[Excerpts from a dataset]
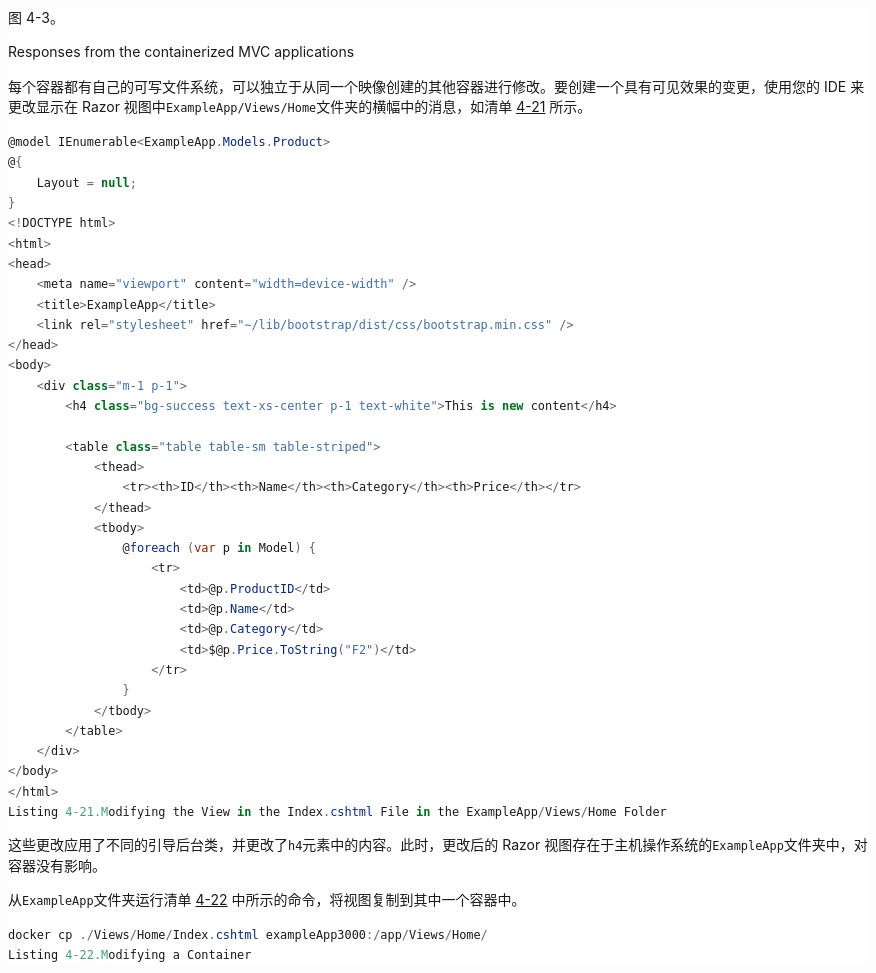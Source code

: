 图 4-3。

Responses from the containerized MVC applications

每个容器都有自己的可写文件系统，可以独立于从同一个映像创建的其他容器进行修改。要创建一个具有可见效果的变更，使用您的 IDE 来更改显示在 Razor 视图中`ExampleApp/Views/Home`文件夹的横幅中的消息，如清单 [4-21](#Par127) 所示。

```cs
@model IEnumerable<ExampleApp.Models.Product>
@{
    Layout = null;
}
<!DOCTYPE html>
<html>
<head>
    <meta name="viewport" content="width=device-width" />
    <title>ExampleApp</title>
    <link rel="stylesheet" href="∼/lib/bootstrap/dist/css/bootstrap.min.css" />
</head>
<body>
    <div class="m-1 p-1">
        <h4 class="bg-success text-xs-center p-1 text-white">This is new content</h4>

        <table class="table table-sm table-striped">
            <thead>
                <tr><th>ID</th><th>Name</th><th>Category</th><th>Price</th></tr>
            </thead>
            <tbody>
                @foreach (var p in Model) {
                    <tr>
                        <td>@p.ProductID</td>
                        <td>@p.Name</td>
                        <td>@p.Category</td>
                        <td>$@p.Price.ToString("F2")</td>
                    </tr>
                }
            </tbody>
        </table>
    </div>
</body>
</html>
Listing 4-21.Modifying the View in the Index.cshtml File in the ExampleApp/Views/Home Folder

```

这些更改应用了不同的引导后台类，并更改了`h4`元素中的内容。此时，更改后的 Razor 视图存在于主机操作系统的`ExampleApp`文件夹中，对容器没有影响。

从`ExampleApp`文件夹运行清单 [4-22](#Par130) 中所示的命令，将视图复制到其中一个容器中。

```cs
docker cp ./Views/Home/Index.cshtml exampleApp3000:/app/Views/Home/
Listing 4-22.Modifying a Container

```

Task item: Repeat each line of the records exactly, dropping the pictures.

Solution for this problem:
Source code

: 图 4-3。

Responses from the containerized MVC applications

每个容器都有自己的可写文件系统，可以独立于从同一个映像创建的其他容器进行修改。要创建一个具有可见效果的变更，使用您的 IDE 来更改显示在 Razor 视图中`ExampleApp/Views/Home`文件夹的横幅中的消息，如清单 [4-21](#Par127) 所示。

```cs
@model IEnumerable<ExampleApp.Models.Product>
@{
    Layout = null;
}
<!DOCTYPE html>
<html>
<head>
    <meta name="viewport" content="width=device-width" />
    <title>ExampleApp</title>
    <link rel="stylesheet" href="∼/lib/bootstrap/dist/css/bootstrap.min.css" />
</head>
<body>
    <div class="m-1 p-1">
        <h4 class="bg-success text-xs-center p-1 text-white">This is new content</h4>

        <table class="table table-sm table-striped">
            <thead>
                <tr><th>ID</th><th>Name</th><th>Category</th><th>Price</th></tr>
            </thead>
            <tbody>
                @foreach (var p in Model) {
                    <tr>
                        <td>@p.ProductID</td>
                        <td>@p.Name</td>
                        <td>@p.Category</td>
                        <td>$@p.Price.ToString("F2")</td>
                    </tr>
                }
            </tbody>
        </table>
    </div>
</body>
</html>
Listing 4-21.Modifying the View in the Index.cshtml File in the ExampleApp/Views/Home Folder

```

这些更改应用了不同的引导后台类，并更改了`h4`元素中的内容。此时，更改后的 Razor 视图存在于主机操作系统的`ExampleApp`文件夹中，对容器没有影响。

从`ExampleApp`文件夹运行清单 [4-22](#Par130) 中所示的命令，将视图复制到其中一个容器中。

```cs
docker cp ./Views/Home/Index.cshtml exampleApp3000:/app/Views/Home/
Listing 4-22.Modifying a Container

```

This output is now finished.